A: Posso ver que esse é um tema delicado, não precisamos falar dele agora se você não quiser. Mudamos de assunto então?


JB: Melhor.


A: E você tem se sentido meio triste, desanimado ou irritado nesses últimos dias?


JB: Mais ou menos, as coisas meio que perderam a graça. Outra noite fui beber um whisky super famoso e caro e eu não gostei tanto. Também me encontrei com algumas mulheres, mas foi meio sem graça. Quer dizer, a gente se divertiu, mas não foi tão bom quanto de costume.

[André investiga outros sintomas depressivos no Sr. Bond e ele está de fato deprimido]


A: Bom, Sr. Bond. Me parece que você está deprimido, você está apresentando nesse momento os critérios clínicos para esse transtorno. Felizmente ele tem tratamento e não parece estar grave, portanto você tem boas chances de se recuperar dada o seu contexto. Você acha que faz sentido esse diagnóstico?


JB: É, acho que sim. Talvez eu estivesse ignorando um pouco essa possibilidade, mas esse é um inimigo que terei de enfrentar.

A: Que bom que pensa assim. Já conversamos um pouco sobre seus sentimentos, sobre um diagnóstico e conheci um pouco mais da sua história. Mas me diga, quais são os seus objetivos com a terapia?

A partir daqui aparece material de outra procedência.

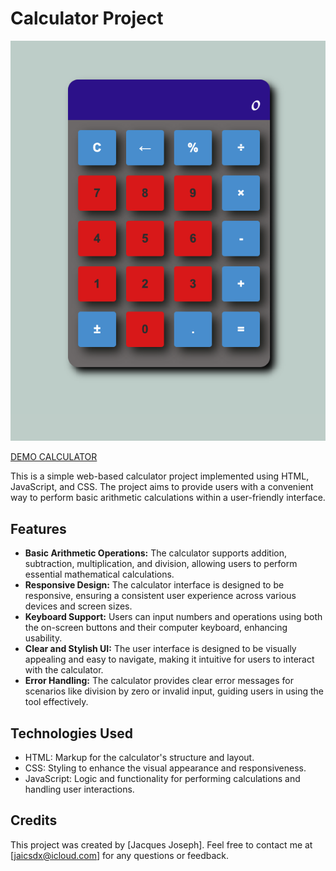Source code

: 

# Calculator Project

![Calculator Demo](./assets/Screenshot%202023-08-18%20at%209.10.34%20PM.png)



[DEMO CALCULATOR](https://jaicsdx.github.io/CALCULATOR/)

This is a simple web-based calculator project implemented using HTML, JavaScript, and CSS. The project aims to provide users with a convenient way to perform basic arithmetic calculations within a user-friendly interface.

## Features

- **Basic Arithmetic Operations:** The calculator supports addition, subtraction, multiplication, and division, allowing users to perform essential mathematical calculations.
- **Responsive Design:** The calculator interface is designed to be responsive, ensuring a consistent user experience across various devices and screen sizes.
- **Keyboard Support:** Users can input numbers and operations using both the on-screen buttons and their computer keyboard, enhancing usability.
- **Clear and Stylish UI:** The user interface is designed to be visually appealing and easy to navigate, making it intuitive for users to interact with the calculator.
- **Error Handling:** The calculator provides clear error messages for scenarios like division by zero or invalid input, guiding users in using the tool effectively.



## Technologies Used

- HTML: Markup for the calculator's structure and layout.
- CSS: Styling to enhance the visual appearance and responsiveness.
- JavaScript: Logic and functionality for performing calculations and handling user interactions.

## Credits

This project was created by [Jacques Joseph]. Feel free to contact me at [jaicsdx@icloud.com] for any questions or feedback.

Nós vamos listá-los e tentar alcançá-los juntos.


JB: Ah, eu quero me sentir melhor, poder ter prazer ao tomar um whisky ou ser bem sucedido em uma missão particularmente complexa. Queria também me sentir menos culpado pelas mortes dos meus companheiros.


A: Ótimo, são metas realistas e razoáveis, acho que conseguiremos um bom progresso com a ajuda de algumas ferramentas. Posso apresentar algumas pra você?


JB: Pode.


A: Vou fazer um resumo da nossa sessão, do que conversamos e dos pensamentos que te trazem esperança e vou encaminhar para você. Gostaria que você os lesse todos os dias para ir se familiarizando com o processo. Além disso, gostaria que você anotasse todas as situações e pensamentos que te deixarem triste ou desanimado. Esta tarefa é muito importante para que possamos começar a identificar quais os padrões e gatilhos para o seu desânimo. E a partir daí, tratá-los. Faz sentido? Tem alguma dúvida?

JB: Faz sentido, vou tentar fazer.

A: Que bom. Vamos trabalhar em conjunto para alcançar um estado de bem-estar emocional e mental mais saudável.


JB: Estou disposto a tentar, André.


A: Lembre-se, Sr. Bond, você não precisa enfrentar tudo sozinho. Estou aqui para apoiá-lo em sua jornada.


JB: Obrigado, André. Até a próxima sessão.

FIM


Talvez o Sr. Bond não tivesse exatamente essas falas, mas é um exercício imaginativo. Nesse post tentei demonstrar como uma primeira sessão de terapia geralmente acontece. Em resumo, o paciente conta suas dificuldades, o psicólogo investiga sintomas, pensamentos, emoções, história de vida, padrões de comportamento e possíveis outras dificuldades. É discutida a possibilidade de um diagnóstico, se houver, elaboram-se objetivos de terapia e firma-se um acordo de colaboração para atingir o bem-estar desejado.